Diese Frage sollte besser Jim beantworten. Es geht um das
Leben und um Emotionen. Vielleicht wurde Jim von einem Buch
inspiriert, aber ich kann dazu leider nichts genaueres sagen. Musik
ist es ein wundervolles Medium um Botschaften und persönliche
Gefühle zu zeigen. Mit einem Song kann man einfach viel mehr
ausdrücken als nur durch Worte. Musik ist eine Art
Transportmittel für Gefühle.
Wie werdet ihr das neue Material eigentlich live präsentieren.

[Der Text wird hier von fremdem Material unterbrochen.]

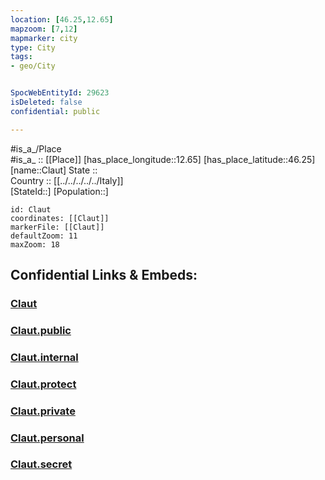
 ```yaml
---
location: [46.25,12.65] 
mapzoom: [7,12] 
mapmarker: city 
type: City
tags:
- geo/City


SpocWebEntityId: 29623
isDeleted: false
confidential: public

---
```

#is_a_/Place  
#is_a_ :: [[Place]] 
[has_place_longitude::12.65] 
[has_place_latitude::46.25] 
[name::Claut] 
State ::  
Country :: [[../../../../../Italy]]  
[StateId::] 
[Population::] 



```leaflet
id: Claut
coordinates: [[Claut]] 
markerFile: [[Claut]] 
defaultZoom: 11 
maxZoom: 18
```


## Confidential Links & Embeds: 

### [Claut](/_Standards/Earth/Continent/Europe/Europe~South/Italy/regions~Italy/Friuli-Venezia_Giulia/Pordenone.Province/City/Claut.md) 

### [Claut.public](/_public/Earth/Continent/Europe/Europe~South/Italy/regions~Italy/Friuli-Venezia_Giulia/Pordenone.Province/City/Claut.public.md) 

### [Claut.internal](/_internal/Earth/Continent/Europe/Europe~South/Italy/regions~Italy/Friuli-Venezia_Giulia/Pordenone.Province/City/Claut.internal.md) 

### [Claut.protect](/_protect/Earth/Continent/Europe/Europe~South/Italy/regions~Italy/Friuli-Venezia_Giulia/Pordenone.Province/City/Claut.protect.md) 

### [Claut.private](/_private/Earth/Continent/Europe/Europe~South/Italy/regions~Italy/Friuli-Venezia_Giulia/Pordenone.Province/City/Claut.private.md) 

### [Claut.personal](/_personal/Earth/Continent/Europe/Europe~South/Italy/regions~Italy/Friuli-Venezia_Giulia/Pordenone.Province/City/Claut.personal.md) 

### [Claut.secret](/_secret/Earth/Continent/Europe/Europe~South/Italy/regions~Italy/Friuli-Venezia_Giulia/Pordenone.Province/City/Claut.secret.md)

Dem Album würde es meiner Meinung nach kaum gerecht werden, nur
bestimmte Teile zu spielen.
Ich denke genauso. Wir spielen das Album vom Anfang bis Ende
und natürlich auch einige ältere Songs.
Wie sieht es eigentlich mit eurem Erfolg in den verschiedenen
Ländern aus?
Ich glaube unser Erfolg in Europa und in den Staaten ist etwa
gleich. Manche Leute tendieren zu der Meinung, wir wären gerade
in Deutschland besonders populär, aber ich glaube, es nimmt
sich nichts mit Amerika. Betrachtet man die Fans in Europa
dannglaube ich, sie sind treuer. Wie es in Japan aussieht, kann ich
gar nicht genau sagen.
Betrachtet man die Info von eurem Label, so glaube ich zwischen
den Zeilen so etwas lesen zu können wie: Leute, ihr mögt
ja glauben, daß Dream Theater die beste Prog-Metal-Band der
Welt ist, aber in Wahrheit ist es Fates Warning! Wie sieht
euer Verhältnis denn nun tatsächlich aus?
Wir sind seit langem befreundet. Wir sind zwar etwas länger
aktiv als DT, aber natürlich haben sie uns, was den Erfolg
angeht, längst überholt. Aber ich glaube, sie haben diesen
Erfolg verdient, sie sind geniale Musiker, haben gute Platten, ein
gutes Songwriting. Also sollen sie diese Anerkennung auch bekommen.
Und wenn Leute sagen, sie haben die besseren Songs - nun, ich bin
nicht zornig oder verbittert deswegen.
Wenn es nach mir ginge, so könntet ihr den jetzt
eingeschlagenen Weg getrost in diese Richtung fortsetzen. Aber
darüber jetzt zu reden, ist vermutlich ein wenig früh...
Ich kann jetzt wirklich noch nicht sagen, was die Zukunft
bringen wird. Alles was ich weiß ist, daß wir uns
augenblicklich an einem entscheidenden Punkt unserer Karriere
befinden. Das einzige was ich dir definitiv sagen kann, solange die
Leute wollen, daß wir weitermachen, solange machen wir weiter.